What is required: The answer must be a single number, namely how many lines in the entries below contain the string "span".

Data to use Start Marker

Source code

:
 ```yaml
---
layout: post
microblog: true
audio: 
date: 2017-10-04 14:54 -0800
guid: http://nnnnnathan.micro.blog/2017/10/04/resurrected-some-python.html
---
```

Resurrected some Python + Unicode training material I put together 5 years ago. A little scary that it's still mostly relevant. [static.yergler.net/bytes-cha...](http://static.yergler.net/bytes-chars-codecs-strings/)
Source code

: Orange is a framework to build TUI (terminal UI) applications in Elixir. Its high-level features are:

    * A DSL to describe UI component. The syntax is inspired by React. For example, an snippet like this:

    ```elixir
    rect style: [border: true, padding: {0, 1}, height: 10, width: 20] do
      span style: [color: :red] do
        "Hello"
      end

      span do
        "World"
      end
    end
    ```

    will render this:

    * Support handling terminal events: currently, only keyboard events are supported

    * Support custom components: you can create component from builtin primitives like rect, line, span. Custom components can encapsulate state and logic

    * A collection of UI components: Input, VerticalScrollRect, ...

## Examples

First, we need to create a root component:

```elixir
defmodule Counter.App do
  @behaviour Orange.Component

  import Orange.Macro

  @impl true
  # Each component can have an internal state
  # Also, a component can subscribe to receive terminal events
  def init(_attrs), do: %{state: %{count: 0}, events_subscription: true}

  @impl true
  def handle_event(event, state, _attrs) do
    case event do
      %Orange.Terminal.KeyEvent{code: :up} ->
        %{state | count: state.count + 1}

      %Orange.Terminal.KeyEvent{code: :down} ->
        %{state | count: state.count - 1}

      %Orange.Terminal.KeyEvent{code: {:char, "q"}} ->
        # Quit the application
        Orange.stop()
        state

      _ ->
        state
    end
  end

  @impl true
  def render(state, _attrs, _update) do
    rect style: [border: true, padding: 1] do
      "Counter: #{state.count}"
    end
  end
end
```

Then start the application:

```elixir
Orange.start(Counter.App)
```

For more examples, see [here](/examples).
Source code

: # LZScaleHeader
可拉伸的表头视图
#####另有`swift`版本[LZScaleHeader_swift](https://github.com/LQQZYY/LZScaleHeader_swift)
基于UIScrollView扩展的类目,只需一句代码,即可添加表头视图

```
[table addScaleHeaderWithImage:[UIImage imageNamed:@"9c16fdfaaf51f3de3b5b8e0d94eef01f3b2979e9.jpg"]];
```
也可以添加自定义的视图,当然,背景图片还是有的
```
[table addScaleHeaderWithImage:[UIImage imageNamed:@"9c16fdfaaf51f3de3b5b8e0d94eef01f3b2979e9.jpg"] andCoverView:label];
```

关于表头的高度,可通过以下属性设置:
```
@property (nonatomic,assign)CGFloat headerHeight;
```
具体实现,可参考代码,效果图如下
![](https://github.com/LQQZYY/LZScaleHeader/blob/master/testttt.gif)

Data to use End Marker

Answer to the exercise: 3